Chapter 31

1000words
"The dogs are clean. I showered them myself yesterday." I showered all the dogs yesterday when Henrique was sleeping. It was something to make time run out.

"Well, their tongue isn't clean."


I rolled my eyes. "Cleaner than yours."

"Ms. Bisson!" Alexander shouted.

"Ladies, please don't start an argument over nothing," Gerald said beside his wife. "Cindy why don't you get to know Ms. Bisson while we men discuss business." He gave his wife a smile.


"How can you expect me to stay with this thing after all the bullshit she did?" I turned at look at her. That only did she call me a thing? She is accusing me of something and I had no idea what it was.

"What are you talking about?" I asked her.


"Let's not get into this," Alexander said as he looked from me to Cindy.

"No, I want to know what the hell she's talking about?" I got up off the ground and was now standing waiting for her to answer me.

"We all know you abandon your own child and that you're a worthless gold-digger." I should have known he would have told his friends that I'm Alliyah. But I didn't know he'd tell them I'm a gold-digger.

I wasn't Alliyah and I'm not a gold-digger.
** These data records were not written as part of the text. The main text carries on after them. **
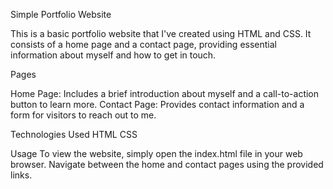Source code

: 
Simple Portfolio Website

This is a basic portfolio website that I've created using HTML and CSS. It consists of a home page and a contact page, providing essential information about myself and how to get in touch.

Pages

Home Page: Includes a brief introduction about myself and a call-to-action button to learn more.
Contact Page: Provides contact information and a form for visitors to reach out to me.

Technologies Used
HTML
CSS

Usage
To view the website, simply open the index.html file in your web browser. Navigate between the home and contact pages using the provided links.
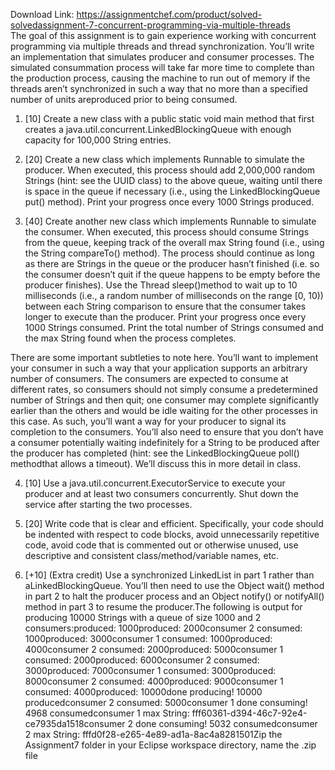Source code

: Download Link: https://assignmentchef.com/product/solved-solvedassignment-7-concurrent-programming-via-multiple-threads
<br>
The goal of this assignment is to gain experience working with concurrent programming via multiple threads and thread synchronization. You’ll write an implementation that simulates producer and consumer processes. The simulated consummation process will take far more time to complete than the production process, causing the machine to run out of memory if the threads aren’t synchronized in such a way that no more than a specified number of units areproduced prior to being consumed.

1. [10] Create a new class with a public static void main method that first creates a java.util.concurrent.LinkedBlockingQueue with enough capacity for 100,000 String entries.

2. [20] Create a new class which implements Runnable to simulate the producer. When executed, this process should add 2,000,000 random Strings (hint: see the UUID class) to the above queue, waiting until there is space in the queue if necessary (i.e., using the LinkedBlockingQueue put() method). Print your progress once every 1000 Strings produced.

3. [40] Create another new class which implements Runnable to simulate the consumer. When executed, this process should consume Strings from the queue, keeping track of the overall max String found (i.e., using the String compareTo() method). The process should continue as long as there are Strings in the queue or the producer hasn’t finished (i.e. so the consumer doesn’t quit if the queue happens to be empty before the producer finishes). Use the Thread sleep()method to wait up to 10 milliseconds (i.e., a random number of milliseconds on the range [0, 10)) between each String comparison to ensure that the consumer takes longer to execute than the producer. Print your progress once every 1000 Strings consumed. Print the total number of Strings consumed and the max String found when the process completes.

There are some important subtleties to note here. You’ll want to implement your consumer in such a way that your application supports an arbitrary number of consumers. The consumers are expected to consume at different rates, so consumers should not simply consume a predetermined number of Strings and then quit; one consumer may complete significantly earlier than the others and would be idle waiting for the other processes in this case. As such, you’ll want a way for your producer to signal its completion to the consumers. You’ll also need to ensure that you don’t have a consumer potentially waiting indefinitely for a String to be produced after the producer has completed (hint: see the LinkedBlockingQueue poll() methodthat allows a timeout). We’ll discuss this in more detail in class.

4. [10] Use a java.util.concurrent.ExecutorService to execute your producer and at least two consumers concurrently. Shut down the service after starting the two processes.

5. [20] Write code that is clear and efficient. Specifically, your code should be indented with respect to code blocks, avoid unnecessarily repetitive code, avoid code that is commented out or otherwise unused, use descriptive and consistent class/method/variable names, etc.

6. [+10] (Extra credit) Use a synchronized LinkedList in part 1 rather than aLinkedBlockingQueue. You’ll then need to use the Object wait() method in part 2 to halt the producer process and an Object notify() or notifyAll() method in part 3 to resume the producer.The following is output for producing 10000 Strings with a queue of size 1000 and 2 consumers:produced: 1000produced: 2000consumer 2 consumed: 1000produced: 3000consumer 1 consumed: 1000produced: 4000consumer 2 consumed: 2000produced: 5000consumer 1 consumed: 2000produced: 6000consumer 2 consumed: 3000produced: 7000consumer 1 consumed: 3000produced: 8000consumer 2 consumed: 4000produced: 9000consumer 1 consumed: 4000produced: 10000done producing! 10000 producedconsumer 2 consumed: 5000consumer 1 done consuming! 4968 consumedconsumer 1 max String: fff60361-d394-46c7-92e4-ce7935da1518consumer 2 done consuming! 5032 consumedconsumer 2 max String: fffd0f28-e265-4e89-ad1a-8ac4a8281501Zip the Assignment7 folder in your Eclipse workspace directory, name the .zip file
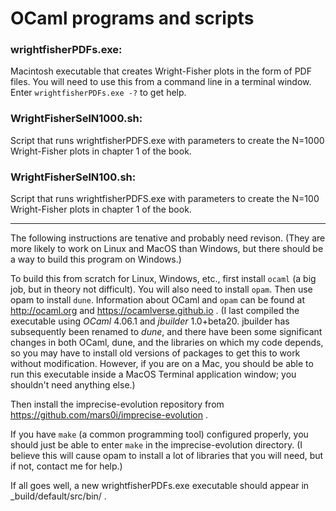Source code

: OCaml programs and scripts
===

### wrightfisherPDFs.exe: 

Macintosh executable that creates Wright-Fisher plots in the form of PDF
files.  You will need to use this from a command line in a terminal
window.  Enter `wrightfisherPDFs.exe -?` to get help.

### WrightFisherSelN1000.sh:

Script that runs wrightfisherPDFS.exe with parameters to create the
N=1000 Wright-Fisher plots in chapter 1 of the book.

### WrightFisherSelN100.sh:

Script that runs wrightfisherPDFS.exe with parameters to create the
N=100 Wright-Fisher plots in chapter 1 of the book.

---

The following instructions are tenative and probably need revison.
(They are more likely to work on Linux and MacOS than Windows, but
there should be a way to build this program on Windows.)

To build this from scratch for Linux, Windows, etc., first install
`ocaml` (a big job, but in theory not difficult). You will also need to
install `opam`.   Then use opam to install `dune`.  Information about
OCaml and `opam` can be found at http://ocaml.org and
https://ocamlverse.github.io .  (I last compiled the executable using *OCaml* 4.06.1
and *jbuilder* 1.0+beta20.  jbuilder has subsequently been renamed to *dune*, and there
have been some significant changes in both OCaml, dune, and the libraries on which
my code depends, so you may have to install old versions of packages to get this to
work without modification.  However, if you are on a Mac, you should be able to run
this executable inside a MacOS Terminal application window; you shouldn't need anything
else.)

Then install the imprecise-evolution repository from
https://github.com/mars0i/imprecise-evolution .

If you have `make` (a common programming tool) configured properly, you
should just be able to enter `make` in the imprecise-evolution
directory.  (I believe this will cause opam to install a lot of
libraries that you will need, but if not, contact me for help.)

If all goes well, a new wrightfisherPDFs.exe executable should appear in
_build/default/src/bin/ .
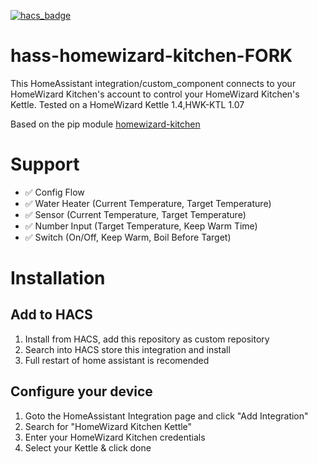 [![hacs_badge](https://img.shields.io/badge/HACS-Custom-41BDF5.svg)](https://github.com/hacs/integration)
# hass-homewizard-kitchen-FORK

This HomeAssistant integration/custom_component connects to your HomeWizard Kitchen's account to control your HomeWizard Kitchen's Kettle.
Tested on a HomeWizard Kettle 1.4,HWK-KTL 1.07

Based on the pip module [homewizard-kitchen](https://github.com/lesleyxyz/python-homewizard-kitchen)

# Support
- ✅ Config Flow
- ✅ Water Heater (Current Temperature, Target Temperature)
- ✅ Sensor (Current Temperature, Target Temperature)
- ✅ Number Input (Target Temperature, Keep Warm Time)
- ✅ Switch (On/Off, Keep Warm, Boil Before Target)

# Installation
## Add to HACS
1. Install from HACS, add this repository as custom repository
2. Search into HACS store this integration and install
3. Full restart of home assistant is recomended

## Configure your device
1. Goto the HomeAssistant Integration page and click "Add Integration"
2. Search for "HomeWizard Kitchen Kettle"
3. Enter your HomeWizard Kitchen credentials
4. Select your Kettle & click done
"For your information, Henrique is not my child. I don't have a child, I've never been pregnant, and I don't plan on getting pregnant." I know if I didn't calm down I might do something I'll regret. "I'm not a gold-digger either. I've never been with a man because of his money. Clearly, you've mistaken because the last time I check Alexander was the one who came looking for me and not the other way around. I was fine living in my tiny apartment. I was fine having a job. I was fine with what I had because not everyone is meant to have a luxury life and happy endings. I don't believe in those things. Those are fairy tales, they don't exist. And if being rich means I become like you, I'd rather live on the roadside than be a bitch like you." I let out a frustrated scream and ran out of the room. I ran to the room I was currently calling my mine, leaving Henrique behind.

People feel because you're less privileged they can treat you like your nothing but she's wrong. I'm not nothing.
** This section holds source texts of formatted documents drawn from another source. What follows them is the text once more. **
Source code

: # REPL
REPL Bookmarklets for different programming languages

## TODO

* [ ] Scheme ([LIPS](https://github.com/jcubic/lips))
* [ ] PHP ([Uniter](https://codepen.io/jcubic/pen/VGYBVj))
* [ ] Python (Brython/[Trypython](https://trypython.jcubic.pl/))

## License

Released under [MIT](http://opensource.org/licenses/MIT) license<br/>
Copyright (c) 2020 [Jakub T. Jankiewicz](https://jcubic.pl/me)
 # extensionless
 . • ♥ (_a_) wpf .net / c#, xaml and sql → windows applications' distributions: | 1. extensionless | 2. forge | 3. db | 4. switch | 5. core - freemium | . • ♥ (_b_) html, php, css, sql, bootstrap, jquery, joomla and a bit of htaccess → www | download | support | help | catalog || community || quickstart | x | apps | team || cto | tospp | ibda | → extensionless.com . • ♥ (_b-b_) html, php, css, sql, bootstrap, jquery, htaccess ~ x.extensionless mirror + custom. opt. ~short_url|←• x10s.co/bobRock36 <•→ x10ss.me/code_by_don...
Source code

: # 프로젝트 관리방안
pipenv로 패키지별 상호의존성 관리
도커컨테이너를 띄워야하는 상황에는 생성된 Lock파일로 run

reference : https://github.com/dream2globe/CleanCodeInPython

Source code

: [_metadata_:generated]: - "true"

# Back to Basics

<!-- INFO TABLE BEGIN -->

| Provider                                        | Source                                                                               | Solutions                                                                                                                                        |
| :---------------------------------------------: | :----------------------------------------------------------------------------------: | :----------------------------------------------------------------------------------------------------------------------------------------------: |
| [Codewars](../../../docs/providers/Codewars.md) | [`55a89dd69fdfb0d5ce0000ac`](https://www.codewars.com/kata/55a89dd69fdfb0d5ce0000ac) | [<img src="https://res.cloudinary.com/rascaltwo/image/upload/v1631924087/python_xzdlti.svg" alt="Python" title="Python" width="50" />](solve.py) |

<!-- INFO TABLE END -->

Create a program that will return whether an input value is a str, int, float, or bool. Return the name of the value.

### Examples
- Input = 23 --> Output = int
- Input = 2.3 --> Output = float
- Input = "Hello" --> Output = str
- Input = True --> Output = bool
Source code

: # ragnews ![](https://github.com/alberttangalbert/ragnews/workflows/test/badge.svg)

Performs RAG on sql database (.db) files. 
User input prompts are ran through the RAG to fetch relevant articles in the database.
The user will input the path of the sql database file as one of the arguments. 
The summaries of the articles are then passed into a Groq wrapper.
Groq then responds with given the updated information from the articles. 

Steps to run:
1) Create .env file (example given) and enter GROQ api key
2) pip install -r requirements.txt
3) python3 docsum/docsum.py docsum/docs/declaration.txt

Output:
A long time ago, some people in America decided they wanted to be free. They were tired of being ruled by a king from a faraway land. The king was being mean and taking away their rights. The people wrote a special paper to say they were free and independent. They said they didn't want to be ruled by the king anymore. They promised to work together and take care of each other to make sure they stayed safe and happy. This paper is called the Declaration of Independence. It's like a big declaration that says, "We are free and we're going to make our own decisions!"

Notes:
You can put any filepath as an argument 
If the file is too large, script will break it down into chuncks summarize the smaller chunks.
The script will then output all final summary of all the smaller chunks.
I'm somebody's child, somebody's sister.

Even though it hurt to admit that it was still better than being completely alone and that's what I've been for the past three years.

Completely alone.

Alone until Alexander brought me here. Now I had Henrique, but he wasn't mine to keep. He didn't belong to me. Neither did Alexander.
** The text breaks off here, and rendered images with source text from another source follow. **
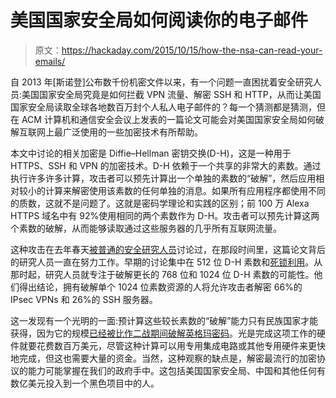 # 美国国家安全局如何阅读你的电子邮件

> 原文：<https://hackaday.com/2015/10/15/how-the-nsa-can-read-your-emails/>

自 2013 年[斯诺登]公布数千份机密文件以来，有一个问题一直困扰着安全研究人员:美国国家安全局究竟是如何拦截 VPN 流量、解密 SSH 和 HTTP，从而让美国国家安全局读取全球各地数百万封个人私人电子邮件的？每一个猜测都是猜测，但在 ACM 计算机和通信安全会议上发表的一篇论文可能会对美国国家安全局如何破解互联网上最广泛使用的一些加密技术有所帮助。

本文中讨论的相关加密是 Diffie–Hellman 密钥交换(D-H)，这是一种用于 HTTPS、SSH 和 VPN 的加密技术。D-H 依赖于一个共享的非常大的素数。通过执行许多许多计算，攻击者可以预先计算出一个单独的素数的“破解”，然后应用相对较小的计算来解密使用该素数的任何单独的消息。如果所有应用程序都使用不同的质数，这就不是问题了。这就是密码学理论和实践的区别；前 100 万 Alexa HTTPS 域名中有 92%使用相同的两个素数作为 D-H。攻击者可以预先计算这两个素数的破解，从而能够读取通过这些服务器的几乎所有互联网流量。

这种攻击在去年春天[被普通的安全研究人员](https://www.schneier.com/blog/archives/2015/05/the_logjam_and_.html)讨论过，在那段时间里，这篇论文背后的研究人员一直在努力工作。早期的讨论集中在 512 位 D-H 素数和[死锁利用](https://weakdh.org/)。从那时起，研究人员就专注于破解更长的 768 位和 1024 位 D-H 素数的可能性。他们得出结论，拥有破解单个 1024 位素数资源的人将允许攻击者解密 66%的 IPsec VPNs 和 26%的 SSH 服务器。

这一发现有一个光明的一面:预计算这些较长素数的“破解”能力只有民族国家才能获得，因为它的规模[已经被比作二战期间破解英格玛密码](https://freedom-to-tinker.com/blog/haldermanheninger/how-is-nsa-breaking-so-much-crypto/)。光是完成这项工作的硬件就要花费数百万美元，尽管这种计算可以用专用集成电路或其他专用硬件来更快地完成，但这也需要大量的资金。当然，这种观察的缺点是，解密最流行的加密协议的能力可能掌握在我们的政府手中。这包括美国国家安全局、中国和其他任何有数亿美元投入到一个黑色项目中的人。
As soon as he saw his friends he went back to calling me Ms. Bisson. Which meant he didn't have any feelings for me. He probably still thinks less of me.

I wipe the tears from my eyes, but they continued pouring. I entered my bathroom and look in the mirror at my face. I looked awful. I wasn't as beautiful as Cindy. I wasn't as beautiful as Alliyah. I wasn't a beautiful period. How could I even think about liking a man like Alexander? He was a solid ten and I wasn't even a two.

I slowly take off my clothes and enter the shower, I turn on the pipe and the warm water starts falling on my body. I cried was the water touch my body. Being under the water remained me of the rain. No one can see your tears.

Let it flow, Kalliyah.

Let it flow.

It's completely okay to cry Kalliyah.

It's okay. You'll be okay.

If not today, then one day.

One day you'll meet your prince charming and he will carry you away on a white horse and you'll live happily ever after.

One day, just not today.

Today you deal with this feeling that you had for Mr. Carter. You'll get over that feeling because it's all a pretence. A millionaire or billionaire whatever he was could never like a girl like you.

A girl who made less than 30ks a year. A girl who lived in a very tiny expensive New City Studio that she couldn't afford. A girl who was alone. A girl who was depressed. A girl who is probably always going to be depressed.

You're not good enough. You weren't good enough for him how could you be enough for Alexander Carter?

I sob loudly then slowly bent down to sit in the bathtub and let the water beat against my back.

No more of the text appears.